**Records for this exercise**

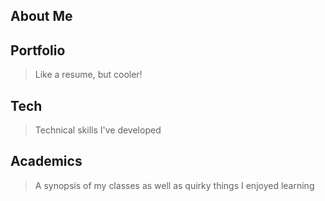 ## About Me 

## Portfolio
> Like a resume, but cooler!

## Tech 
> Technical skills I've developed

## Academics
> A synopsis of my classes as well as quirky things I enjoyed learning 

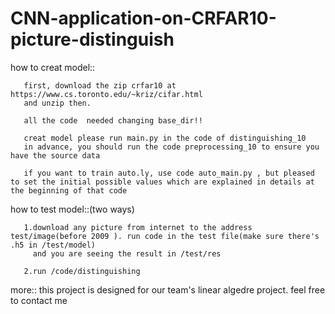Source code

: # CNN-application-on-CRFAR10-picture-distinguish

how to creat model::

       first, download the zip crfar10 at https://www.cs.toronto.edu/~kriz/cifar.html
       and unzip then.
      
       all the code  needed changing base_dir!!
        
       creat model please run main.py in the code of distinguishing_10
       in advance, you should run the code preprocessing_10 to ensure you have the source data

       if you want to train auto.ly, use code auto_main.py , but pleased to set the initial possible values which are explained in details at the beginning of that code 


 how to test model::(two ways)
 
       1.download any picture from internet to the address test/image(before 2009 ). run code in the test file(make sure there's .h5 in /test/model)
         and you are seeing the result in /test/res
         
       2.run /code/distinguishing



more::   this project is designed for our team's linear algedre project.
         feel free to contact me
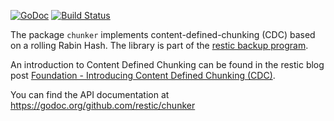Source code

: [![GoDoc](https://godoc.org/github.com/restic/chunker?status.svg)](http://godoc.org/github.com/restic/chunker)
[![Build Status](https://travis-ci.com/restic/chunker.svg?branch=master)](https://travis-ci.com/restic/chunker)

The package `chunker` implements content-defined-chunking (CDC) based on a
rolling Rabin Hash. The library is part of the [restic backup
program](https://github.com/restic/restic).

An introduction to Content Defined Chunking can be found in the restic blog
post [Foundation - Introducing Content Defined Chunking (CDC)](https://restic.github.io/blog/2015-09-12/restic-foundation1-cdc).

You can find the API documentation at
https://godoc.org/github.com/restic/chunker
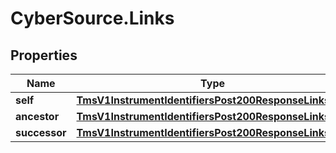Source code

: # CyberSource.Links

## Properties
Name | Type | Description | Notes
------------ | ------------- | ------------- | -------------
**self** | [**TmsV1InstrumentIdentifiersPost200ResponseLinksSelf**](TmsV1InstrumentIdentifiersPost200ResponseLinksSelf.md) |  | [optional] 
**ancestor** | [**TmsV1InstrumentIdentifiersPost200ResponseLinksSelf**](TmsV1InstrumentIdentifiersPost200ResponseLinksSelf.md) |  | [optional] 
**successor** | [**TmsV1InstrumentIdentifiersPost200ResponseLinksSelf**](TmsV1InstrumentIdentifiersPost200ResponseLinksSelf.md) |  | [optional] 


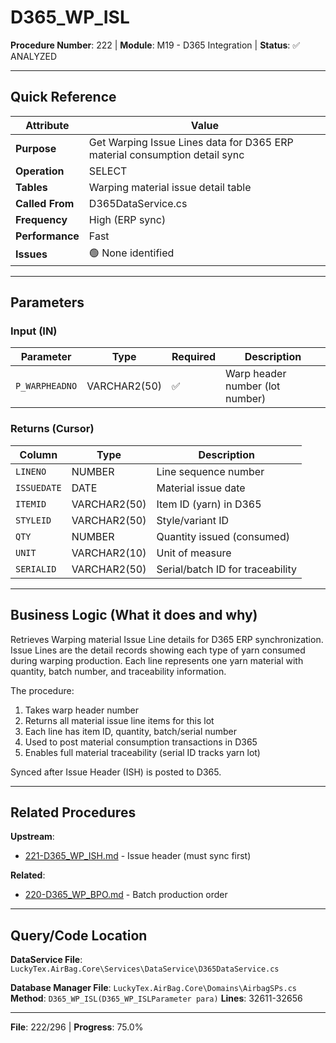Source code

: # D365_WP_ISL

**Procedure Number**: 222 | **Module**: M19 - D365 Integration | **Status**: ✅ ANALYZED

---

## Quick Reference

| Attribute | Value |
|-----------|-------|
| **Purpose** | Get Warping Issue Lines data for D365 ERP material consumption detail sync |
| **Operation** | SELECT |
| **Tables** | Warping material issue detail table |
| **Called From** | D365DataService.cs |
| **Frequency** | High (ERP sync) |
| **Performance** | Fast |
| **Issues** | 🟢 None identified |

---

## Parameters

### Input (IN)

| Parameter | Type | Required | Description |
|-----------|------|----------|-------------|
| `P_WARPHEADNO` | VARCHAR2(50) | ✅ | Warp header number (lot number) |

### Returns (Cursor)

| Column | Type | Description |
|--------|------|-------------|
| `LINENO` | NUMBER | Line sequence number |
| `ISSUEDATE` | DATE | Material issue date |
| `ITEMID` | VARCHAR2(50) | Item ID (yarn) in D365 |
| `STYLEID` | VARCHAR2(50) | Style/variant ID |
| `QTY` | NUMBER | Quantity issued (consumed) |
| `UNIT` | VARCHAR2(10) | Unit of measure |
| `SERIALID` | VARCHAR2(50) | Serial/batch ID for traceability |

---

## Business Logic (What it does and why)

Retrieves Warping material Issue Line details for D365 ERP synchronization. Issue Lines are the detail records showing each type of yarn consumed during warping production. Each line represents one yarn material with quantity, batch number, and traceability information.

The procedure:
1. Takes warp header number
2. Returns all material issue line items for this lot
3. Each line has item ID, quantity, batch/serial number
4. Used to post material consumption transactions in D365
5. Enables full material traceability (serial ID tracks yarn lot)

Synced after Issue Header (ISH) is posted to D365.

---

## Related Procedures

**Upstream**:
- [221-D365_WP_ISH.md](./221-D365_WP_ISH.md) - Issue header (must sync first)

**Related**:
- [220-D365_WP_BPO.md](./220-D365_WP_BPO.md) - Batch production order

---

## Query/Code Location

**DataService File**: `LuckyTex.AirBag.Core\Services\DataService\D365DataService.cs`

**Database Manager File**: `LuckyTex.AirBag.Core\Domains\AirbagSPs.cs`
**Method**: `D365_WP_ISL(D365_WP_ISLParameter para)`
**Lines**: 32611-32656

---

**File**: 222/296 | **Progress**: 75.0%
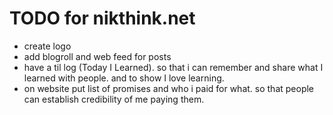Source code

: # TODO for nikthink.net

- create logo
- add blogroll and web feed for posts
- have a til log (Today I Learned). so that i can remember and share what I learned with people. and to show I love learning.
- on website put list of promises and who i paid for what. so that people can establish credibility of me paying them.

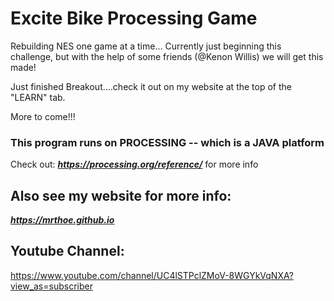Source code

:# Excite Bike Processing Game
Rebuilding NES one game at a time...
Currently just beginning this challenge, but with the help of some friends (@Kenon Willis) we will get this made!

Just finished Breakout....check it out on my website at the top of the "LEARN" tab.

More to come!!!

### This program runs on PROCESSING -- which is a JAVA platform ###

 Check out: ***https://processing.org/reference/***  for more info 
 
 ## Also see my website for more info: ##
 ***https://mrthoe.github.io***

## Youtube Channel: ##
https://www.youtube.com/channel/UC4lSTPclZMoV-8WGYkVqNXA?view_as=subscriber

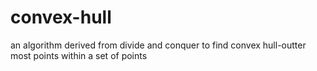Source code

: # convex-hull
an algorithm derived from divide and conquer to find convex hull-outter most points within a set of points
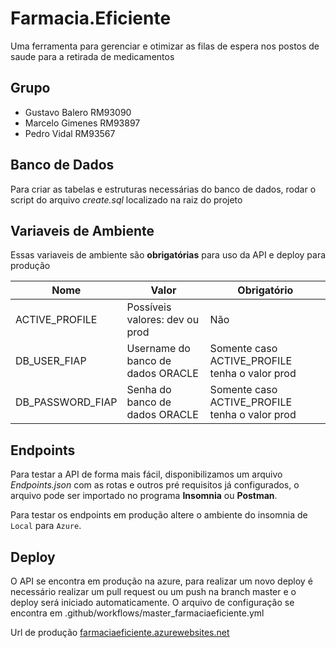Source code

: # Farmacia.Eficiente
Uma ferramenta para gerenciar e otimizar as filas de espera nos postos de saude para a retirada de medicamentos

## Grupo
- Gustavo Balero RM93090
- Marcelo Gimenes RM93897
- Pedro Vidal RM93567

## Banco de Dados
Para criar as tabelas e estruturas necessárias do banco de dados, rodar o script do arquivo *create.sql* localizado na raiz do projeto

## Variaveis de Ambiente
Essas variaveis de ambiente são **obrigatórias** para uso da API e deploy para produção

| Nome | Valor | Obrigatório |
|------|-------|-------------|
| ACTIVE_PROFILE | Possíveis valores: dev ou prod | Não |
| DB_USER_FIAP | Username do banco de dados ORACLE | Somente caso ACTIVE_PROFILE tenha o valor prod |
| DB_PASSWORD_FIAP | Senha do banco de dados ORACLE | Somente caso ACTIVE_PROFILE tenha o valor prod |

## Endpoints
Para testar a API de forma mais fácil, disponibilizamos um arquivo *Endpoints.json* com as rotas e outros pré requisitos já configurados, o arquivo pode ser importado no programa **Insomnia** ou **Postman**.

Para testar os endpoints em produção altere o ambiente do insomnia de `Local` para `Azure`.

## Deploy
O API se encontra em produção na azure, para realizar um novo deploy é necessário realizar um pull request ou um push na branch master e o deploy será iniciado automaticamente. O arquivo de configuração se encontra em .github/workflows/master_farmaciaeficiente.yml

Url de produção [farmaciaeficiente.azurewebsites.net](farmaciaeficiente.azurewebsites.net)
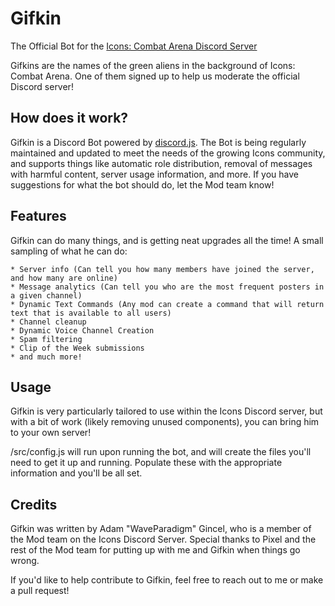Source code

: # Gifkin
The Official Bot for the [Icons: Combat Arena Discord Server](https://discord.gg/icons)

Gifkins are the names of the green aliens in the background of Icons: Combat Arena. One of them signed up to help us moderate the official Discord server!

## How does it work?
Gifkin is a Discord Bot powered by [discord.js](https://discord.js.org/). The Bot is being regularly maintained and updated to meet the needs of the growing Icons community, and supports things like automatic role distribution, removal of messages with harmful content, server usage information, and more. If you have suggestions for what the bot should do, let the Mod team know!

## Features
Gifkin can do many things, and is getting neat upgrades all the time! A small sampling of what he can do:

	* Server info (Can tell you how many members have joined the server, and how many are online)
	* Message analytics (Can tell you who are the most frequent posters in a given channel)
	* Dynamic Text Commands (Any mod can create a command that will return text that is available to all users)
	* Channel cleanup
	* Dynamic Voice Channel Creation
	* Spam filtering
	* Clip of the Week submissions
	* and much more!

## Usage
Gifkin is very particularly tailored to use within the Icons Discord server, but with a bit of work (likely removing unused components), you can bring him to your own server!

/src/config.js will run upon running the bot, and will create the files you'll need to get it up and running. Populate these with the appropriate information and you'll be all set.

## Credits
Gifkin was written by Adam "WaveParadigm" Gincel, who is a member of the Mod team on the Icons Discord Server.
Special thanks to Pixel and the rest of the Mod team for putting up with me and Gifkin when things go wrong.

If you'd like to help contribute to Gifkin, feel free to reach out to me or make a pull request!
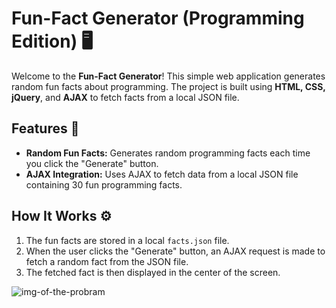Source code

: # Fun-Fact Generator (Programming Edition) 🖥️

Welcome to the **Fun-Fact Generator**! This simple web application generates random fun facts about programming. The project is built using **HTML, CSS, jQuery**, and **AJAX** to fetch facts from a local JSON file.

## Features 🚀

- **Random Fun Facts:** Generates random programming facts each time you click the "Generate" button.
- **AJAX Integration:** Uses AJAX to fetch data from a local JSON file containing 30 fun programming facts.

## How It Works ⚙️

1. The fun facts are stored in a local `facts.json` file.
2. When the user clicks the "Generate" button, an AJAX request is made to fetch a random fact from the JSON file.
3. The fetched fact is then displayed in the center of the screen.

![img-of-the-probram](https://github.com/user-attachments/assets/c77d77ea-10dc-4363-a383-2a77271e9cca)
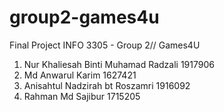 # group2-games4u
Final Project INFO 3305 - Group 2// Games4U

1. Nur Khaliesah Binti Muhamad Radzali 1917906
2. Md Anwarul Karim 1627421
3. Anisahtul Nadzirah bt Roszamri 1916092
4. Rahman Md Sajibur 1715205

**Task brief**
All lines above from the one holding "first, download the" to the one holding "linear algedre project.", inclusive, are to be copied exactly; no other line is wanted.

**Expected answer**
       first, download the zip crfar10 at https://www.cs.toronto.edu/~kriz/cifar.html
       and unzip then.
      
       all the code  needed changing base_dir!!
        
       creat model please run main.py in the code of distinguishing_10
       in advance, you should run the code preprocessing_10 to ensure you have the source data

       if you want to train auto.ly, use code auto_main.py , but pleased to set the initial possible values which are explained in details at the beginning of that code 


 how to test model::(two ways)
 
       1.download any picture from internet to the address test/image(before 2009 ). run code in the test file(make sure there's .h5 in /test/model)
         and you are seeing the result in /test/res
         
       2.run /code/distinguishing



more::   this project is designed for our team's linear algedre project.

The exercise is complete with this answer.